I can confirm that changing those values works, but the issue that we're facing is that no matter if we set these values to something unreasonable like 20 seconds per block or we use mainnet values (0.2s for max block CPU usage and 0.15s for max transaction CPU usage), it doesn't guarantee us that this transaction won't exceed the deadline. We counteract this by repeatedly submitting it until it succeeds and ultimately it does, usually requiring only about ~0.01-0.03s of CPU time. There must be some reason why this transaction either exceeds 0.15s deadline or gets executed under just a fraction of that time.

We use eosio.cdt 1.6.3 as advised in release notes. Using v1.8.3 of system contract doesn't seem to resolve the issue.

jgiszczak commented 4 years ago

Reopening. I'm getting three independent reports of consistent transaction timing failures in the 1.8 branch, ranging all the way from 1.8.0 all the way up to 1.8.6.

netuoso commented 4 years ago

I am experiencing this same issue when deploying eosio.system contract.

EOS Version: 1.8.9 CDT Version: 1.6.3 Contracts Version: 1.83

Not sure exactly when it appeared but it is preventing local testnet deployment.

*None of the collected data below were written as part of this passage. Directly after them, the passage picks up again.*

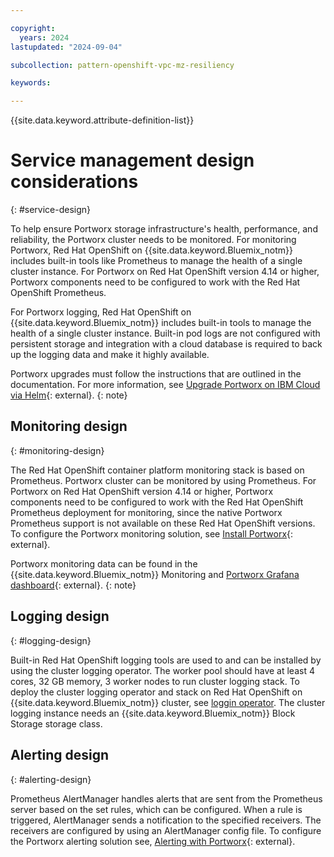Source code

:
 ```yaml
---

copyright:
  years: 2024
lastupdated: "2024-09-04"

subcollection: pattern-openshift-vpc-mz-resiliency

keywords:

---
```


{{site.data.keyword.attribute-definition-list}}

# Service management design considerations
{: #service-design}

To help ensure Portworx storage infrastructure's health, performance, and reliability, the Portworx cluster needs to be monitored. For monitoring Portworx, Red Hat OpenShift on {{site.data.keyword.Bluemix_notm}} includes built-in tools like Prometheus to manage the health of a single cluster instance. For Portworx on Red Hat OpenShift version 4.14 or higher, Portworx components need to be configured to work with the Red Hat OpenShift Prometheus.

For Portworx logging, Red Hat OpenShift on {{site.data.keyword.Bluemix_notm}} includes built-in tools to manage the health of a single cluster instance. Built-in pod logs are not configured with persistent storage and integration with a cloud database is required to back up the logging data and make it highly available.

Portworx upgrades must follow the instructions that are outlined in the documentation. For more information, see [Upgrade Portworx on IBM Cloud via Helm](https://docs.portworx.com/portworx-enterprise/operations/operate-kubernetes/upgrade/upgrade-px-ibm){: external}.
 {: note}

## Monitoring design
{: #monitoring-design}

The Red Hat OpenShift container platform monitoring stack is based on Prometheus. Portworx cluster can be monitored by using Prometheus. For Portworx on Red Hat OpenShift version 4.14 or higher, Portworx components need to be configured to work with the Red Hat OpenShift Prometheus deployment for monitoring, since the native Portworx Prometheus support is not available on these Red Hat OpenShift versions. To configure the Portworx monitoring solution, see [Install Portworx](https://docs.portworx.com/portworx-enterprise/platform/openshift/ocp-ibm-cloud/ocp-on-ibm-cloud){: external}. 

Portworx monitoring data can be found in the {{site.data.keyword.Bluemix_notm}} Monitoring and [Portworx Grafana dashboard](https://docs.portworx.com/portworx-enterprise/platform/openshift/ocp-ibm-cloud/set-ocp-prometheus#configure-grafana){: external}.
{: note}

## Logging design
{: #logging-design}

Built-in Red Hat OpenShift logging tools are used to and can be installed by using the cluster logging operator. The worker pool should have at least 4 cores, 32 GB memory, 3 worker nodes to run cluster logging stack. To deploy the cluster logging operator and stack on Red Hat OpenShift on {{site.data.keyword.Bluemix_notm}} cluster, see [loggin operator](/docs/openshift?topic=openshift-health#oc_logging_operator). The cluster logging instance needs an {{site.data.keyword.Bluemix_notm}} Block Storage storage class.

## Alerting design
{: #alerting-design}

Prometheus AlertManager handles alerts that are sent from the Prometheus server based on the set rules, which can be configured. When a rule is triggered, AlertManager sends a notification to the specified receivers. The receivers are configured by using an AlertManager config file. To configure the Portworx alerting solution see, [Alerting with Portworx](https://docs.portworx.com/portworx-enterprise/operations/operate-other/monitoring/alerting){: external}.
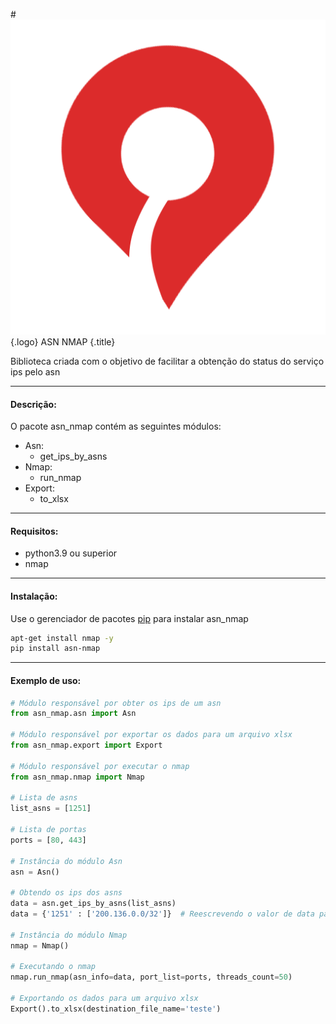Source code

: #![logo do projeto](assets/img/logo.png){.logo} ASN NMAP {.title}

Biblioteca criada com o objetivo de facilitar a obtenção do status do serviço ips pelo asn

___
#### Descrição:
O pacote asn_nmap contém as seguintes módulos:

- Asn:
    - get_ips_by_asns
- Nmap: 
    - run_nmap 
- Export:
    - to_xlsx
___
#### Requisitos:

- python3.9 ou superior
- nmap
___
#### Instalação:

Use o gerenciador de pacotes [pip](https://pip.pypa.io/en/stable/) para instalar asn_nmap

```bash
apt-get install nmap -y
pip install asn-nmap
```
___
#### Exemplo de uso:
```python	
# Módulo responsável por obter os ips de um asn
from asn_nmap.asn import Asn

# Módulo responsável por exportar os dados para um arquivo xlsx
from asn_nmap.export import Export 

# Módulo responsável por executar o nmap
from asn_nmap.nmap import Nmap

# Lista de asns
list_asns = [1251]

# Lista de portas
ports = [80, 443]

# Instância do módulo Asn
asn = Asn()

# Obtendo os ips dos asns
data = asn.get_ips_by_asns(list_asns)
data = {'1251' : ['200.136.0.0/32']}  # Reescrevendo o valor de data para o exemplo de uso executar mais rápido.

# Instância do módulo Nmap
nmap = Nmap()

# Executando o nmap
nmap.run_nmap(asn_info=data, port_list=ports, threads_count=50)

# Exportando os dados para um arquivo xlsx
Export().to_xlsx(destination_file_name='teste')
```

netuoso commented 4 years ago

I was able to solve this problem by adding http-max-response-time-ms = 500 to the nodeos config.ini. This option was added with EOS version 1.8.9+

The default value is 30ms which may not be enough on a local, single node testnet

heifner commented 4 years ago

Note tx_cpu_usage_exceeded "Transaction exceeded the current CPU usage limit imposed on the transaction" is different than timeout_exception "deadline ${d} exceeded by ${t}us". timeout_exception is tied to http-max-response-time-ms.

netuoso commented 4 years ago

Correct, the original poster said.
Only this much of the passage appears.